> **DATASET ENTRIES**:

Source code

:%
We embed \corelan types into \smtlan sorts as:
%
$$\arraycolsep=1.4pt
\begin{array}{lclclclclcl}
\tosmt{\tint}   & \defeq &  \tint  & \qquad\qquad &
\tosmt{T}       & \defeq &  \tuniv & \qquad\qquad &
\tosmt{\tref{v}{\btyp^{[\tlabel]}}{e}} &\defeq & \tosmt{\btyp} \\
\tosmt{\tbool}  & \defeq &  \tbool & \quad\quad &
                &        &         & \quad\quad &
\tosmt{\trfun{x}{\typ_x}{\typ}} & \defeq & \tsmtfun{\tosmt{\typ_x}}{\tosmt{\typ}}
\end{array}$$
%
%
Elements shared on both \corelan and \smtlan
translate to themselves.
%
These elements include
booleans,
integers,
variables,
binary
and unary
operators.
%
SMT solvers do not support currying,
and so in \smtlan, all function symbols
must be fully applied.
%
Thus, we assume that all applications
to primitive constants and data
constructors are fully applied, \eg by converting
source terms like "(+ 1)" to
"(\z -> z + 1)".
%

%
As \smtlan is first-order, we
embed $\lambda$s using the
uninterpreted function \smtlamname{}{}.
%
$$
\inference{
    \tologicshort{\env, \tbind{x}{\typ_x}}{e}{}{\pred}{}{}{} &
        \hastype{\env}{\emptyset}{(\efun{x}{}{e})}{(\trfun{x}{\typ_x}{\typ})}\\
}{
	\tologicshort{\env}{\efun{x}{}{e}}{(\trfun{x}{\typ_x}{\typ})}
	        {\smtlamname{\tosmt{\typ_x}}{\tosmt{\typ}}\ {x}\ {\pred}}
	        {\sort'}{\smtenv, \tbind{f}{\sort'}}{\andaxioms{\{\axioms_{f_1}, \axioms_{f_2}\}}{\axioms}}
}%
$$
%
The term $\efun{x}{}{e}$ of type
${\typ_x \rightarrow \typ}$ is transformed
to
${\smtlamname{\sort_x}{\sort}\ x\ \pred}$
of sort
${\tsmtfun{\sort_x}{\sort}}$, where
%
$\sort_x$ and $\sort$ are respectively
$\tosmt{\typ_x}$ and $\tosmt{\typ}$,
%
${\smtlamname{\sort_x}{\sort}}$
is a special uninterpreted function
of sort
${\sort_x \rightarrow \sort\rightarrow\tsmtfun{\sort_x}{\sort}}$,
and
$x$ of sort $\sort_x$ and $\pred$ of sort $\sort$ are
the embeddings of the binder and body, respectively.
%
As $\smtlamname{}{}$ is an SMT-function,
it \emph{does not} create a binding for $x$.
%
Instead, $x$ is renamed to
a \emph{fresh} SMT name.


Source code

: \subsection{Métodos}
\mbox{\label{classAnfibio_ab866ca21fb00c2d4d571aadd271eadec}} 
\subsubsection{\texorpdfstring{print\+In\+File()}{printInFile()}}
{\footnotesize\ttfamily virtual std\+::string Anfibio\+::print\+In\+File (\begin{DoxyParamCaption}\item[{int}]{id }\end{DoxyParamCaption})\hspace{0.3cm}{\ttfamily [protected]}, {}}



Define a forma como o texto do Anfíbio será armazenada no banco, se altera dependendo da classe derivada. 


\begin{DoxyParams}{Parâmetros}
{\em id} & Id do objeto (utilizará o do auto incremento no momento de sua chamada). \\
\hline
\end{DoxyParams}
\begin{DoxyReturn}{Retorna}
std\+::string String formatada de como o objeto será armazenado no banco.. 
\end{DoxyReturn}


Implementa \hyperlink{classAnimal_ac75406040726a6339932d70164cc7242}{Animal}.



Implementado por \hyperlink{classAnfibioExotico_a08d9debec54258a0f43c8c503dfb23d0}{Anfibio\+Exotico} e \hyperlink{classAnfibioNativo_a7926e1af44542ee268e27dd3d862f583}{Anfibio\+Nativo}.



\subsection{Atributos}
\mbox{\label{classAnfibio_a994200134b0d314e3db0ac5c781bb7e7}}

> **ASSIGNMENT**: Go through the preceding material and copy each line that has the word "smtlan".

> **RESULT OF THE TASK**:
We embed \corelan types into \smtlan sorts as:
Elements shared on both \corelan and \smtlan
and so in \smtlan, all function symbols
As \smtlan is first-order, we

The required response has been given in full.